The trial court noted that section 2100 et seq. does not define the words “ ‘valid, enforceable, and binding resolution’ of all issues relating to child or spousal support and professional fees,” and, therefore, determined that it should “look[ ] elsewhere for guidance as to the objectives of the statute and the legislative intent.”10 After citing the objective of the child support disclosure statutes as being the fashioning of fair and sufficient child support awards and fostering full disclosure and cooperative discovery, the trial court noted that not all disputes concerning child support involve married (or once married) parents. The trial court proceeded to conclude that if it were to agree with Joseph's argument that the Wyoming divorce decree constituted a “valid, enforceable and binding resolution” of the child support issue, then the result would be that the fiduciary duties would be “available only to parents who are still married but not to parents who were never married or who are no longer married.”

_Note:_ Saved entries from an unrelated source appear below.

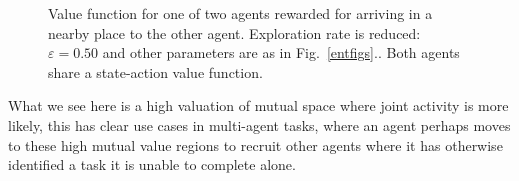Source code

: \documentclass{article}
\begin{document}
\begin{figure}[ht]
\centering
{}
	\caption{Value function for one of two agents rewarded for arriving in a nearby place to the other agent. Exploration rate is reduced: $\varepsilon = 0.50$ and other parameters are 
	as in Fig.~\ref{entfigs}.\label{social}. 
	Both agents share a state-action value function.}
\end{figure}


What we see here is a high valuation of mutual space where joint activity is more likely, this has clear use cases in multi-agent tasks, where an agent perhaps moves to these high mutual value regions to recruit other agents where it has otherwise identified a task it is unable to complete alone.
\end{document}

According to the trial court, Joseph's argument would result in a two-class system of parents: “One class of parents would be able to effectively obtain or modify child support orders fairly, efficiently, accurately and economically where the others would have to resort to formal discovery which can have the opposite effect.” Determining that the legislature would not “create such a two-class system,” the court concluded that “[t]he fiduciary duties must be available for all parents for the same duration,” and “[t]o accomplish that result, [section] 2102[, subdivision] (c) must be interpreted to apply until the court loses jurisdiction to make a child support order because the order for child support ‘(1) is terminated by the court or (2) terminates by operation of law pursuant to Sections 3900, 3901, 4007, and 4013.”
Noting that “child support remains at issue long after the entry of a judgment of dissolution,” the trial court was of the view that there was no “valid, enforceable and binding resolution of all issues relating to child or spousal support and professional fees” under section 2012, subdivision (c) until all support obligations terminated. The trial court concluded that “to ensure fair support orders and foster full disclosure and cooperative discovery in all cases in which child support is pending, either before or after judgment, the fiduciary duties called for in [section] 2100 et seq[.] must continue as long as the issue of child support is pending, not final, or, in short, until the court's jurisdiction to order child support ends.”
We disagree with the trial court's interpretation of section 2012, subdivision (c), and conclude that this subdivision does not impose on divorced parties a continuing fiduciary duty to disclose all material facts regarding a party's income after a final custody and support order has been entered.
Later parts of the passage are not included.